Mom thinks for a moment, her expression warm but a little pained, and I’m glad for the pained part.

“I guess I still believe in it. The original idea of it. From the very beginning, it seemed like such an honor.”

That sounds sincere but I know there’s more. After the last time, her custom birthday cake business got a nice bump from the exposure. Now she’s branched out into cupcakes and what she calls “food art,” which mostly means bananas on sticks with candy faces, and she could use the free advertising. Then there’s the thing she won’t mention:

It made us all kind of famous for a while.
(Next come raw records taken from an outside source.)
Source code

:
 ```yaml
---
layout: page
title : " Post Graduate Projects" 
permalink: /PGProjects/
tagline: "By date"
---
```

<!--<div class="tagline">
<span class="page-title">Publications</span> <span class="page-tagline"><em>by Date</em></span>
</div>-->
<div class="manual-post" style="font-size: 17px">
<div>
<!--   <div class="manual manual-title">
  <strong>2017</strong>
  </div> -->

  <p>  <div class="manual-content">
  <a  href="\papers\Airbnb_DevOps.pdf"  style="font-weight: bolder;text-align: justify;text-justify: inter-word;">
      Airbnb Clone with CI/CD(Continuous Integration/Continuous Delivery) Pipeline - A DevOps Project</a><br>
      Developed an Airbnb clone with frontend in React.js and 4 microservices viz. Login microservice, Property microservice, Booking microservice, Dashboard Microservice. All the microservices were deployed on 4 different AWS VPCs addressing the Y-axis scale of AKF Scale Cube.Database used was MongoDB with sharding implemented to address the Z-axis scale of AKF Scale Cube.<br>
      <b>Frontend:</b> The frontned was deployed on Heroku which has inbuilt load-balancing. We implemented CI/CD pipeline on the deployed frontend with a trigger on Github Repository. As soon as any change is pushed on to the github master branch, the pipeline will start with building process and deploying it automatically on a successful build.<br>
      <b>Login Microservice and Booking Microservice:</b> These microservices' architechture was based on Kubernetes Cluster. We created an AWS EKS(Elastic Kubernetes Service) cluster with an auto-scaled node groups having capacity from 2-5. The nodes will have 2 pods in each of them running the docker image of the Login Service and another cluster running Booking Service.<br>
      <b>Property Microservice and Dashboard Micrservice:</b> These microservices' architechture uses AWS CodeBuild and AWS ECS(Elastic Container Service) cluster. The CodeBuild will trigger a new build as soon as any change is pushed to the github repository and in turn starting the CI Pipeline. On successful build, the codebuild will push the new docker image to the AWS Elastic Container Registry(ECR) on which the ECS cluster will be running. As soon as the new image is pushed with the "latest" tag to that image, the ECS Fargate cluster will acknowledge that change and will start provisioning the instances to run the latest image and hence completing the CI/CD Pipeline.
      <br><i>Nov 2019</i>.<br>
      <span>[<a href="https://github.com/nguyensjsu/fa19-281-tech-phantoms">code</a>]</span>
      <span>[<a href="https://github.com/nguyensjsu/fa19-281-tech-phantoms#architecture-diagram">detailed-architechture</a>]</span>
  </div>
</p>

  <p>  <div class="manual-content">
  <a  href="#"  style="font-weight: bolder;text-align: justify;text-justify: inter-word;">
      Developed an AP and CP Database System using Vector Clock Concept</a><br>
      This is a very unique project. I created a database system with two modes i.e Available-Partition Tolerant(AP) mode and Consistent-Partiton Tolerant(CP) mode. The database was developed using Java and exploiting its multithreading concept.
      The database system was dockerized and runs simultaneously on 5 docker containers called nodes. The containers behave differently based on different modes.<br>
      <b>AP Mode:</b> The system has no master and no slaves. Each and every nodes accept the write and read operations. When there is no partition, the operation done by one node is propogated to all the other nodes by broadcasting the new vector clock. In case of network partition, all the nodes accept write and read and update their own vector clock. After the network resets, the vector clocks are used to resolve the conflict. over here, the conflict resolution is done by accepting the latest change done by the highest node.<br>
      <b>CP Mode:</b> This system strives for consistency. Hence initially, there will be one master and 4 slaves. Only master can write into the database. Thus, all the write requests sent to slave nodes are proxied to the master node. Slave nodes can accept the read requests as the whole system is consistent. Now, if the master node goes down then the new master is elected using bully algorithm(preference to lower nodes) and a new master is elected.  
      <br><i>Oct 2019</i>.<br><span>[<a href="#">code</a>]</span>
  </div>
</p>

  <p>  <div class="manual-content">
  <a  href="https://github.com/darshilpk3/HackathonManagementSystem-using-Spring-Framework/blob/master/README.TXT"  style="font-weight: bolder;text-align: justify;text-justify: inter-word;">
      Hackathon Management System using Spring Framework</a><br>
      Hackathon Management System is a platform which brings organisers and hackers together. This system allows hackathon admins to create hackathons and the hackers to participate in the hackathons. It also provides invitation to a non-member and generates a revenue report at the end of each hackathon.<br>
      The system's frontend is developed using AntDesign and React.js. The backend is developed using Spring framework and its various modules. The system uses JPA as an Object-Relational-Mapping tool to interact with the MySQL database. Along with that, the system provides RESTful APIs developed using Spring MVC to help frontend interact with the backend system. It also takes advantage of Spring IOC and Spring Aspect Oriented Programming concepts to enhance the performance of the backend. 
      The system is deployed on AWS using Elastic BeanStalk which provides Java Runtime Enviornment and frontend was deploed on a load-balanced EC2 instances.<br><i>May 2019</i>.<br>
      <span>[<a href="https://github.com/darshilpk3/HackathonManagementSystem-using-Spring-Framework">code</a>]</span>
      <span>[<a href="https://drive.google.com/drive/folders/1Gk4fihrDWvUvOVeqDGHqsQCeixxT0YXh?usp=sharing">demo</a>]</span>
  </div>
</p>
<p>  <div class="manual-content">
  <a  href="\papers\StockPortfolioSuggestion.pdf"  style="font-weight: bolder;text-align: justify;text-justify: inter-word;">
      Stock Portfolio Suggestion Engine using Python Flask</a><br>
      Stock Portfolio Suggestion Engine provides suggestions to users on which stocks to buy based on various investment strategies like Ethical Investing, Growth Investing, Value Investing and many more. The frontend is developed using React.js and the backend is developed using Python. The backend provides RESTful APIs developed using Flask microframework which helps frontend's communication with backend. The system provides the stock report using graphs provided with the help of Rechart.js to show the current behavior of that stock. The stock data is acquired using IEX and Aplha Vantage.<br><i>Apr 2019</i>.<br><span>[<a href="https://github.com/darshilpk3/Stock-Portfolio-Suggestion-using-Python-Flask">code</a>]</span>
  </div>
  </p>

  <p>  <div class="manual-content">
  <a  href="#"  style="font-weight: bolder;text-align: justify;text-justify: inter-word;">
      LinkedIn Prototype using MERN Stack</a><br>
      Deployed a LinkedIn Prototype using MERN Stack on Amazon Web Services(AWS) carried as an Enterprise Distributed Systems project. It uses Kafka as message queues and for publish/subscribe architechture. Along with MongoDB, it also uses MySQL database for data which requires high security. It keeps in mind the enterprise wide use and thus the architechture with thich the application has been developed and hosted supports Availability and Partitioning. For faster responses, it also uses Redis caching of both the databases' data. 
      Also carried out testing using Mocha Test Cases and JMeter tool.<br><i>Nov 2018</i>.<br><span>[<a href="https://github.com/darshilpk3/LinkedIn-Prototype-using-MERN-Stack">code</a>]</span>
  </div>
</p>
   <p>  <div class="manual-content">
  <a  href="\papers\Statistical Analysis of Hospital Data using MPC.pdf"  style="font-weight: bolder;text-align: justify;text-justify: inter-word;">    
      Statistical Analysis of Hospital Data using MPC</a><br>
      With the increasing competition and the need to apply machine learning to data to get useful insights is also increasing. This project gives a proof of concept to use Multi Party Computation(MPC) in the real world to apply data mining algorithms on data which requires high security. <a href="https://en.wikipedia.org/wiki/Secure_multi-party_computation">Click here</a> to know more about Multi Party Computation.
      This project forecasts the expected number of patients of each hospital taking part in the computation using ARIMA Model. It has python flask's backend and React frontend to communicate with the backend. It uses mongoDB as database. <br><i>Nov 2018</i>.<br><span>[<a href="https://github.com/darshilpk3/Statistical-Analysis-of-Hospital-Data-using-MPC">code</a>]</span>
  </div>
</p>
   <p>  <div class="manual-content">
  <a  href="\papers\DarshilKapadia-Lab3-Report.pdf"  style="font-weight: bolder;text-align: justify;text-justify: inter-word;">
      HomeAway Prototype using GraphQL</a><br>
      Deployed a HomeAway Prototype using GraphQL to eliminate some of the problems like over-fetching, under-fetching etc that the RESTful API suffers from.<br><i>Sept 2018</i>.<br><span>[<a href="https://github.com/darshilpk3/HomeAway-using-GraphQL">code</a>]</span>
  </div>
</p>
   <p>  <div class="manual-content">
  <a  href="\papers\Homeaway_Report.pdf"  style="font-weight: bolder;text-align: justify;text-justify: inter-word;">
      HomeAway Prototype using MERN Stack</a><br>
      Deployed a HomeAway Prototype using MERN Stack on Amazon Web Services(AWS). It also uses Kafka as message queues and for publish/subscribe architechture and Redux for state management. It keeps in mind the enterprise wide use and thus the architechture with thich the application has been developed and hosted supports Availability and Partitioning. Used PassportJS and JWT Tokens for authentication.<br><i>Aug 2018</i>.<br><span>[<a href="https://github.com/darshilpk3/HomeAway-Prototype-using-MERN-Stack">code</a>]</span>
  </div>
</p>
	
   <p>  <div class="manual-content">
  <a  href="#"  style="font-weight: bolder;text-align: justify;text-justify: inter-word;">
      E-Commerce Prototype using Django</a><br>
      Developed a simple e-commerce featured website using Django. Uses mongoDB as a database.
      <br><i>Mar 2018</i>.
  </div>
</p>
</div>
“You’ll feel better after the whole idea settles in,” says Mom now. I can see she’s hiding a flash of excitement behind the concern. “I have to get started on a T. rex with red frosting.”

I go upstairs to my room and open my laptop, unable to shake that dark-shadow feeling.

The original idea of it
.

My hands, which seem to be much more motivated than the rest of me, open a Web browser and type the address I know so well but refuse to bookmark.

Here it comes, loading into place: the website for the
Five At
movies. I used to go on here a lot, watching video clips of the films or interviews with Lance and Leslie. Every time I went back, I’d expect to see something new. Like it might tell me secrets I didn’t already know about myself. When I realized it never would, I stopped. But now I’m here again, and it’s like the site has been waiting for me all this time, that home page with the familiar logos of the first two films. Dangling them.
You know you want to
.

Five at Six
. The word
six
is carefully designed to look like some kid’s doodle, colored faux-sloppy with red crayon. In the
Five at Eleven
logo, the word eleven is written in chunky block letters with alternating polka dots and stripes.

Then there’s the tagline:

The award-winning documentary film series that’s captured hearts and minds everywhere
.

As corny and cringeworthy as ever. But I click on the
Five at Six
logo, which brings up a page of information about that movie, and start to read.

Five six-year-olds, all assigned to the same table in their kindergarten classroom in a college town in New York’s Hudson Valley
. . .

For the record, that’s bullshit. I remember us getting moved to that table together right before the cameras came in. After they’d interviewed a hundred kids in a converted janitor’s closet, then twenty-five, then twelve, before finally finding five in one class who they liked best. Five of us, with the right shapes to fit together and make some bigger picture.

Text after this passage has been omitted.